Probability: Escaping Prisoner Question

Hint: Use the total expectation formula to condition of prisoner choice.

If $X$ is the distance traveled and $T_1,T_2,T_3$ are the events that the prisoner chooses tunnel $1,2$ and $3$ respectively, then:

$$E[X]=E[X|T_1]P(T_1)+E[X|T_2]P(T_2)+E[X|T_3]P(T_3)$$

Now $E[X|T_1]=100+E[X]$, $E[X|T_2]=40+E[X]$, and $E[X|T_3]=100$

  • in the first case after traveling 100ft the prisoner is in the same situation as in the beginning, so it takes on average E[X] distance again to get out

  • in the second case it takes only 40ft for the prisoner to be in the same situation as in the beginning

  • in the third case it takes 100ft for the prisoner to get out

and $P(T_1)=P(T_2)=P(T_3)=\frac{1}{3}$

So you can solve for $E[X]$


Let's assume he picks the tunnels with equal likelihood, i.e. $\frac{1}{3}$ each.

So, the prisoner definitely has to crawl that 100 feet to freedom at some day, but he can be crawling (for nothing) in those other tunnels as well with a likelihood of $\frac{2}{3}$ each day and for a distance of 70 feet on average on such a lost day.

OK, so let $P(i)$ be the probability of the prisoner crawling for $i$ days for nothing before reaching freedom, so $P(i) = (\frac{2}{3})^i * \frac{1}{3}$

And let $D(i)$ be the expected distance the prisoner crawls on $i$ lost days, so $D(i) = i*70$

We thus get:

$E(D) = 100 + \Sigma_{i=1}^{\infty} P(i)*D(i) = 100+ \Sigma_{i=1}^{\infty}(\frac{2}{3})^i * \frac{1}{3} * i * 70 = 100+ 70*\frac{1}{3}*\frac{2}{3}*\Sigma_{i=1}^{\infty}i*(\frac{2}{3})^{i-1}= 100+\frac{140}{9}*\frac{1}{(1-\frac{2}{3})^2} = 100+140=240$


I'll add another answer that I think is the simplest, and here is how I got to it:

I noticed that the answer (240 feet) was exactly the sum of going through (and back) both the 'dead-end' tunnels (100 feet and 40 feet respectively) and going through the 'freedom' tunnel once (100 feet) and I figured that was probably not a coincidence.

Now, using @Momo's method, I quickly realized that indeed: whatever the lengths of the tunnels are, and no matter how many tunnels there are (though still with exactly one leading to freedom), if each tunnel is picked with equal probability, then the expected distance in the end will be the sum of the distances traveled by going through each tunnel once.
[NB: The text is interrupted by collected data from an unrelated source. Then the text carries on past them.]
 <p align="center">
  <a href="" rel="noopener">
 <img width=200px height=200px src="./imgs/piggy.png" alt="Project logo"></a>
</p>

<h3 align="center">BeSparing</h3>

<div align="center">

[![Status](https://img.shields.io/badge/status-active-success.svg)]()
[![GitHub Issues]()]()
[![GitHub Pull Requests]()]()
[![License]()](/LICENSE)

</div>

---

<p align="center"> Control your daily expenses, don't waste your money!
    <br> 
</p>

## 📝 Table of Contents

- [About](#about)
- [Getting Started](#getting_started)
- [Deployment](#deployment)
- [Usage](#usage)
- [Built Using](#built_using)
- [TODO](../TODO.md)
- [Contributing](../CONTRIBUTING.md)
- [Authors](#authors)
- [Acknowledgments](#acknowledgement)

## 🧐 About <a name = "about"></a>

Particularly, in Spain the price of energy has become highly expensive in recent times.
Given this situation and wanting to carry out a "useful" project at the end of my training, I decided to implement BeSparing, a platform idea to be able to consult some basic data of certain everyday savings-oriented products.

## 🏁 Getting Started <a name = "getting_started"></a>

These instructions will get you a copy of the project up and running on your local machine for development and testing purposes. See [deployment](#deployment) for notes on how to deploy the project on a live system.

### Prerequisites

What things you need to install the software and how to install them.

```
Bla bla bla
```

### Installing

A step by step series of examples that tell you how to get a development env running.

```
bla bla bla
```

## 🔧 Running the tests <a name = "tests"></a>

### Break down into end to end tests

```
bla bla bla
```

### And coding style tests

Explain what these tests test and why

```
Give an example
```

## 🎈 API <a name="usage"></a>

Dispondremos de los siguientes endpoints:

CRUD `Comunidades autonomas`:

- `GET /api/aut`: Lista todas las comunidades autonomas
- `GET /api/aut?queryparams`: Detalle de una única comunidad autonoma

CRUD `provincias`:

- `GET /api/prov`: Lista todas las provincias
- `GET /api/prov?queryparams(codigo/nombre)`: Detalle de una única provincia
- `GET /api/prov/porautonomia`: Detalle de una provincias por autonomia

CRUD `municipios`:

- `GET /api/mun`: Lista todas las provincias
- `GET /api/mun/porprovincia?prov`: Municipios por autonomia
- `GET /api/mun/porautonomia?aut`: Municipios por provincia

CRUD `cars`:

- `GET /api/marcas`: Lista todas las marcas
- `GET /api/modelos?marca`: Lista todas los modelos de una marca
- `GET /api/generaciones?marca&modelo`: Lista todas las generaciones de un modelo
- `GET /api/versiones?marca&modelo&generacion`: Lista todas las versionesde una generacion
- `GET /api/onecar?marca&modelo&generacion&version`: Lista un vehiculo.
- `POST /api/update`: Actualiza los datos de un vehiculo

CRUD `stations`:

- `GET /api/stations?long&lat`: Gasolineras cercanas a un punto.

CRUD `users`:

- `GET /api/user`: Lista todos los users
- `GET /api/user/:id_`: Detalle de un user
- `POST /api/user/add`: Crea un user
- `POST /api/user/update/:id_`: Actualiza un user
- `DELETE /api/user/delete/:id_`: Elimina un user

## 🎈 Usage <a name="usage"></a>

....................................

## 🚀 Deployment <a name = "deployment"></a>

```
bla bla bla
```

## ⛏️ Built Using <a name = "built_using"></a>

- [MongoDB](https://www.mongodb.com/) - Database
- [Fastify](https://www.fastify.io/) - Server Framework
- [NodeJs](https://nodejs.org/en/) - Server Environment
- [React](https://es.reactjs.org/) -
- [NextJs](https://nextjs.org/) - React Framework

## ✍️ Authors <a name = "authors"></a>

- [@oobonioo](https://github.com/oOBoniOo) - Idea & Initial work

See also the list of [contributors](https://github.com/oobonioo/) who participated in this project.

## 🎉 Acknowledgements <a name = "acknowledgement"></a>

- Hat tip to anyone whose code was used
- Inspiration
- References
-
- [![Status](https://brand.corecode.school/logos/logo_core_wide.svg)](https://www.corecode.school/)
OK, but even with Momo's method, there is still some algebra involved to get to this result, and I figured that there must be an even simpler argument for this result, and after some further thinking, I found it:

Given that no matter how many days it takes for the prisoner to get out, it is true that each day the prisoner picks each tunnel with equal likelihood (this is true while the prisoner has not escaped yet, as well as when the prisoner has escaped). It thus follows that the expected number of times the prisoner goes through a tunnel is the same for each tunnel as well. But since we know the prisoner that escapes goes through the freedom tunnel exactly once, the prisoner is expected to go through each other tunnel exactly once as well!